• TASK TO COMPLETE:
Beginning with the first line, please return the entries exactly through the line that contains "### B. Deploy from GitHub", and leave out all later lines.
━━━━━ EXTRACTED MATERIAL ━━━━━
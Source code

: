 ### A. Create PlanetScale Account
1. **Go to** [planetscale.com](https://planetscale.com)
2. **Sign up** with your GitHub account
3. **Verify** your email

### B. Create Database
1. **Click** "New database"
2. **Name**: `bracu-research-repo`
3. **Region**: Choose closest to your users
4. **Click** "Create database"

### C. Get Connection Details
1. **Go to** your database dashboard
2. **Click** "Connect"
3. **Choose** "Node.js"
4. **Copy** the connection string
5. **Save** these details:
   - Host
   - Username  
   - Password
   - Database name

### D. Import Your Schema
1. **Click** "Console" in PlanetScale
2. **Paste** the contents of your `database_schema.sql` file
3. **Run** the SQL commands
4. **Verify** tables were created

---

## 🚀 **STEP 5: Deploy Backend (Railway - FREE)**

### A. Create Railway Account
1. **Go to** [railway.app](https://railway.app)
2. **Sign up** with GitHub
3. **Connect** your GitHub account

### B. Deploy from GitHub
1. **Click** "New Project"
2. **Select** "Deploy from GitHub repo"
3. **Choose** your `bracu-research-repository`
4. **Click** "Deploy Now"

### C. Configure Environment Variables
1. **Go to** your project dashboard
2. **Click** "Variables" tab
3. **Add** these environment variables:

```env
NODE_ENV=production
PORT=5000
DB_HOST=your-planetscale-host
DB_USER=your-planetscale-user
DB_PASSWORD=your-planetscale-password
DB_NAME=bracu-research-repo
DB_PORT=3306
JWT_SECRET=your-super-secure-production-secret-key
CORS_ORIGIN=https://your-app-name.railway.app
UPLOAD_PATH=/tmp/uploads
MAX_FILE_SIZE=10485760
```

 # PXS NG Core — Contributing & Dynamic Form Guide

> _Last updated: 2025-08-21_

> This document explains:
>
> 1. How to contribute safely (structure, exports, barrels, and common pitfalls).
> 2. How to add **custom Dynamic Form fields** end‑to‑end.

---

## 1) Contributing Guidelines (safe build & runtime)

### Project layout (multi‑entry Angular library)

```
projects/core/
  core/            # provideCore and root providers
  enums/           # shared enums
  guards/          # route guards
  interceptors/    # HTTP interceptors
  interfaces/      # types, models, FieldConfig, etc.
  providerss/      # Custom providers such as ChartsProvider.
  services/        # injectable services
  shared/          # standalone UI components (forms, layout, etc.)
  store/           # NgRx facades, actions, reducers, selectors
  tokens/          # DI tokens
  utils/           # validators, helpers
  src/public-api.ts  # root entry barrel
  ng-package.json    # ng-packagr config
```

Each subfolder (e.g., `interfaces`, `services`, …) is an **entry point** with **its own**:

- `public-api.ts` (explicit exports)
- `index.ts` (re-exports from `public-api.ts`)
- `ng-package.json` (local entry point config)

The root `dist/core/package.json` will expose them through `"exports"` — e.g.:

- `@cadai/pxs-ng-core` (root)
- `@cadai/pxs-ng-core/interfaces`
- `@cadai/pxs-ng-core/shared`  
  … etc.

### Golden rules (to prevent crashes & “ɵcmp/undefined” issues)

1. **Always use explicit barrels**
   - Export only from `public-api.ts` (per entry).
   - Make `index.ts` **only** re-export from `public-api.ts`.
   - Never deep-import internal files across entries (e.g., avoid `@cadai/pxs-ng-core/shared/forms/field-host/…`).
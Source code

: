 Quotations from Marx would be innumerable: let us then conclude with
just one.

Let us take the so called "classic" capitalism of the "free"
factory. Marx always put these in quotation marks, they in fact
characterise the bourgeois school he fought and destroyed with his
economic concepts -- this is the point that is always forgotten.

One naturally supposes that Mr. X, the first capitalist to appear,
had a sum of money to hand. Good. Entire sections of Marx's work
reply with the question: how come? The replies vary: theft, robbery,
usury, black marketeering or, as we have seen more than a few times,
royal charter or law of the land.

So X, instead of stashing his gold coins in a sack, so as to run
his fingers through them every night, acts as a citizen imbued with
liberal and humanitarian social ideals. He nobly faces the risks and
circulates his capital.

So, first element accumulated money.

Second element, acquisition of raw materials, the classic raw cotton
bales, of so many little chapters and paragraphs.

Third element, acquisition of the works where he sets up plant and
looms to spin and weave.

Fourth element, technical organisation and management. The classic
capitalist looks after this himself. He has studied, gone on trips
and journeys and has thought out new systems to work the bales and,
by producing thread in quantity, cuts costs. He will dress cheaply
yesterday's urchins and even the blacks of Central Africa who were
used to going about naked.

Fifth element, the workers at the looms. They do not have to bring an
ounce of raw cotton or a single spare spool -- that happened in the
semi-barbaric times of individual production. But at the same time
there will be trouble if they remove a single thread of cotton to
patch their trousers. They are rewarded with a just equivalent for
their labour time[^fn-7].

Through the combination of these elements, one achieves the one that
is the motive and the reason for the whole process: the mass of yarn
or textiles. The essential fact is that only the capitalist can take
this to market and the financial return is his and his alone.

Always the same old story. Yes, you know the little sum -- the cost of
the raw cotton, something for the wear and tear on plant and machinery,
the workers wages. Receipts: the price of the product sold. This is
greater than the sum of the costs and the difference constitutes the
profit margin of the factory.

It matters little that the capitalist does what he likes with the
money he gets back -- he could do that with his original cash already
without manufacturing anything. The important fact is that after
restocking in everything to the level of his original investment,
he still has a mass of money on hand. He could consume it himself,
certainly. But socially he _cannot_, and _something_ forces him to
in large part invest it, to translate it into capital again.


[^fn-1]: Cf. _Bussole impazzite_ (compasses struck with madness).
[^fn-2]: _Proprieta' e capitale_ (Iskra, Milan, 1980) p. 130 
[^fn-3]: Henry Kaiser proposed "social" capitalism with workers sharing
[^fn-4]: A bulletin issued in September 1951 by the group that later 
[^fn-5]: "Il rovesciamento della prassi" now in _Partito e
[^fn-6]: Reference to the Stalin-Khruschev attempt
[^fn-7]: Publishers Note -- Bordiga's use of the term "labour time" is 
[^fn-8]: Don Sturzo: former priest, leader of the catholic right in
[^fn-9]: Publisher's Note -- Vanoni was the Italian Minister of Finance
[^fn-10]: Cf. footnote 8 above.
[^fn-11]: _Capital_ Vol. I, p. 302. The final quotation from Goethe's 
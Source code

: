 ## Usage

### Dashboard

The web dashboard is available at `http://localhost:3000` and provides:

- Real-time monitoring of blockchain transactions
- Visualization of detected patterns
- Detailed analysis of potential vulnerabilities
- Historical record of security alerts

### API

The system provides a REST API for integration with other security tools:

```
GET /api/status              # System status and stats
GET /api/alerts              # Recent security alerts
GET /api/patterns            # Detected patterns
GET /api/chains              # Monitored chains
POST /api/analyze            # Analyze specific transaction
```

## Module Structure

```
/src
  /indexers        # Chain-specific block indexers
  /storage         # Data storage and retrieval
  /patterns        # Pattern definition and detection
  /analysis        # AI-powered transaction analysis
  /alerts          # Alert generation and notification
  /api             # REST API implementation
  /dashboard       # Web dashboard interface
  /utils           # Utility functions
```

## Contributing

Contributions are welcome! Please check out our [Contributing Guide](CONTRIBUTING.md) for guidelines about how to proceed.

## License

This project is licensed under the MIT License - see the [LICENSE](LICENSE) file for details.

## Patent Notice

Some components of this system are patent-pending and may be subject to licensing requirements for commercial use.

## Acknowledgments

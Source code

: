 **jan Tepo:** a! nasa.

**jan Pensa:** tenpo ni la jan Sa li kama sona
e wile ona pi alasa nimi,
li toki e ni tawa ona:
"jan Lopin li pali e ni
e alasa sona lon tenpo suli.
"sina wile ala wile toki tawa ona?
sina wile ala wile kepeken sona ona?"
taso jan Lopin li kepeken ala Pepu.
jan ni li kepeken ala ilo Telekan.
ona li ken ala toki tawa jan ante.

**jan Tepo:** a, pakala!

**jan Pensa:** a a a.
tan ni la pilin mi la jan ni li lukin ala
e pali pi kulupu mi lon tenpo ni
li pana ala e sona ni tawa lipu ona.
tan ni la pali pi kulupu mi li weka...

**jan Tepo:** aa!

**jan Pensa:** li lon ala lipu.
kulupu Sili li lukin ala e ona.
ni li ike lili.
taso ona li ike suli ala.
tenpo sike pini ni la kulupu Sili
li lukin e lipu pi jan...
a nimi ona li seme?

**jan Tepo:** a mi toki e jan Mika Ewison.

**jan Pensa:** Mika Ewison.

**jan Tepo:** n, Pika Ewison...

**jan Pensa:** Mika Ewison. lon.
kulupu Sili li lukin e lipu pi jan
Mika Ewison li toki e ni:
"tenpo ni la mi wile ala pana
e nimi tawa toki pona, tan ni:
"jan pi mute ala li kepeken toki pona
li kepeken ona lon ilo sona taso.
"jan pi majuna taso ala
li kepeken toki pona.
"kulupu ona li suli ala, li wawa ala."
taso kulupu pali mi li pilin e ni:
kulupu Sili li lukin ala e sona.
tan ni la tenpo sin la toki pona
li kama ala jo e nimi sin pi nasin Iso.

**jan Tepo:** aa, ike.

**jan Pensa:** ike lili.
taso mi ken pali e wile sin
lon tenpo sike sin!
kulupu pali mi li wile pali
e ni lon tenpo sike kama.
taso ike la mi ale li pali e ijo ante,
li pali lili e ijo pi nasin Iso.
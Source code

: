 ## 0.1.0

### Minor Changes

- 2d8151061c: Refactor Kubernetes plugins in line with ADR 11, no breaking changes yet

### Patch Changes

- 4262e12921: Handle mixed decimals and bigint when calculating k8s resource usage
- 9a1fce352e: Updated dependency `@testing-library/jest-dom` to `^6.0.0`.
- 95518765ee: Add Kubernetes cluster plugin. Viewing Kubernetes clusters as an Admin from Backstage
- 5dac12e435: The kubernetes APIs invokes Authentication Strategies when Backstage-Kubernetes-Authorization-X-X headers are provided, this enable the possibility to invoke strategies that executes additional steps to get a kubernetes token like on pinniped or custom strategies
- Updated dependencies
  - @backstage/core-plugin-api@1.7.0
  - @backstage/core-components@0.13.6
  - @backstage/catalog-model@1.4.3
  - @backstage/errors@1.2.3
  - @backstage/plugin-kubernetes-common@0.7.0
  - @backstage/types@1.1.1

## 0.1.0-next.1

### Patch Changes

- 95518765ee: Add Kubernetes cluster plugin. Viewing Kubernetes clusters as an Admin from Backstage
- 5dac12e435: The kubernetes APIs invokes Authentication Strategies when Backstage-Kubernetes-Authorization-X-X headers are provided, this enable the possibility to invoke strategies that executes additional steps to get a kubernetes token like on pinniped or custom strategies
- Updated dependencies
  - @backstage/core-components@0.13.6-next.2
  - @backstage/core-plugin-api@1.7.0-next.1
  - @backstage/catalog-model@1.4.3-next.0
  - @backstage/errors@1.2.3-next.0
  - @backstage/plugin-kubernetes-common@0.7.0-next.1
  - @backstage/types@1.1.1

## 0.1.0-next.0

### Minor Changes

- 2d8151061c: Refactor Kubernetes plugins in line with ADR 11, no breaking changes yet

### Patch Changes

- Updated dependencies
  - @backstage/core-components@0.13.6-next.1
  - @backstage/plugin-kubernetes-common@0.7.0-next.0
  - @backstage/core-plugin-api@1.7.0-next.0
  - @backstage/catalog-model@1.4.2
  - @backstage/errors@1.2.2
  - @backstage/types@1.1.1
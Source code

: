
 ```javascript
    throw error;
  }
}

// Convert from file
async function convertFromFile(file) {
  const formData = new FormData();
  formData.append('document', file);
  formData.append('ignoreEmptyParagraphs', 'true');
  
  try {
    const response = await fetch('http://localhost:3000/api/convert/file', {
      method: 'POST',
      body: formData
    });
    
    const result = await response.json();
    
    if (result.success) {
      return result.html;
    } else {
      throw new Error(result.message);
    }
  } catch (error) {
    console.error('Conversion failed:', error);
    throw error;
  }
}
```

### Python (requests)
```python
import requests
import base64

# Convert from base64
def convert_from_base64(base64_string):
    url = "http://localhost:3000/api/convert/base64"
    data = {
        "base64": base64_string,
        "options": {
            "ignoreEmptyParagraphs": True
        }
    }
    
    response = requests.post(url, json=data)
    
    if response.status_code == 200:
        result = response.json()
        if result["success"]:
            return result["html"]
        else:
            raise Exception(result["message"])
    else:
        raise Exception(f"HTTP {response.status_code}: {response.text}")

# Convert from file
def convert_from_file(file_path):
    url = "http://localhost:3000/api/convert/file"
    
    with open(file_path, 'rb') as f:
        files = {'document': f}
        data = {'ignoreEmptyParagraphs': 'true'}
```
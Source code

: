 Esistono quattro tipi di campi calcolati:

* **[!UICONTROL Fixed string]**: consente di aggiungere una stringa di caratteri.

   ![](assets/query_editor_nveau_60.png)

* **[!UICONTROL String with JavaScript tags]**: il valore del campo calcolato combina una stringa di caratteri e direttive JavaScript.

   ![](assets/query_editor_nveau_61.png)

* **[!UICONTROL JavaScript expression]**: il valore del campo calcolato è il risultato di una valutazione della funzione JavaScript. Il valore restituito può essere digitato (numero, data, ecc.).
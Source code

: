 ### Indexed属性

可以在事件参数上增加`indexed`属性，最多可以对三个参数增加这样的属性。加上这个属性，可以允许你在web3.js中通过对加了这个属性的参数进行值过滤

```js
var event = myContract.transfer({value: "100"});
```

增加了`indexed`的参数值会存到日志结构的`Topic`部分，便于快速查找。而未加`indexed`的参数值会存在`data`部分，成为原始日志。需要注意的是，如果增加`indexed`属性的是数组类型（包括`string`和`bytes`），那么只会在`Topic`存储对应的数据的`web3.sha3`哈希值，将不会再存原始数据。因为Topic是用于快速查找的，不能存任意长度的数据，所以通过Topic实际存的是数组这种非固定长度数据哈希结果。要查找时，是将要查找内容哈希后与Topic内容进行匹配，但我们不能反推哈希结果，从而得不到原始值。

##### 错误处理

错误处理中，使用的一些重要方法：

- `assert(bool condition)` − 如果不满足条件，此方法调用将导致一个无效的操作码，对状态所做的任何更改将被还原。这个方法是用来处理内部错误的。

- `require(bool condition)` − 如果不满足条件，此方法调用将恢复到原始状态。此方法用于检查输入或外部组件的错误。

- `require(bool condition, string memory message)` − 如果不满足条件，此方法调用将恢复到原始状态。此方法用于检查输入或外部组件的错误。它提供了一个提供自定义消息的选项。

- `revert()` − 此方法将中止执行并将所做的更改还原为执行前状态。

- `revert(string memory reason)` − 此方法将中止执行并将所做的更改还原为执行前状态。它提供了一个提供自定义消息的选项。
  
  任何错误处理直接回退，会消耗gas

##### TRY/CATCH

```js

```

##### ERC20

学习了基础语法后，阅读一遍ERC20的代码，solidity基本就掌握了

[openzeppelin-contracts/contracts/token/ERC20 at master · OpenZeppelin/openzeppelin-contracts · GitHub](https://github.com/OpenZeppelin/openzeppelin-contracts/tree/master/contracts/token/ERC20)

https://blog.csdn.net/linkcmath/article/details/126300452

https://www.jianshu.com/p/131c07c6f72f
━━━━━
• EXPECTED ANSWER:
Source code

: ### A. Create PlanetScale Account
1. **Go to** [planetscale.com](https://planetscale.com)
2. **Sign up** with your GitHub account
3. **Verify** your email

### B. Create Database
1. **Click** "New database"
2. **Name**: `bracu-research-repo`
3. **Region**: Choose closest to your users
4. **Click** "Create database"

### C. Get Connection Details
1. **Go to** your database dashboard
2. **Click** "Connect"
3. **Choose** "Node.js"
4. **Copy** the connection string
5. **Save** these details:
   - Host
   - Username  
   - Password
   - Database name

### D. Import Your Schema
1. **Click** "Console" in PlanetScale
2. **Paste** the contents of your `database_schema.sql` file
3. **Run** the SQL commands
4. **Verify** tables were created

---

## 🚀 **STEP 5: Deploy Backend (Railway - FREE)**

### A. Create Railway Account
1. **Go to** [railway.app](https://railway.app)
2. **Sign up** with GitHub
3. **Connect** your GitHub account

### B. Deploy from GitHub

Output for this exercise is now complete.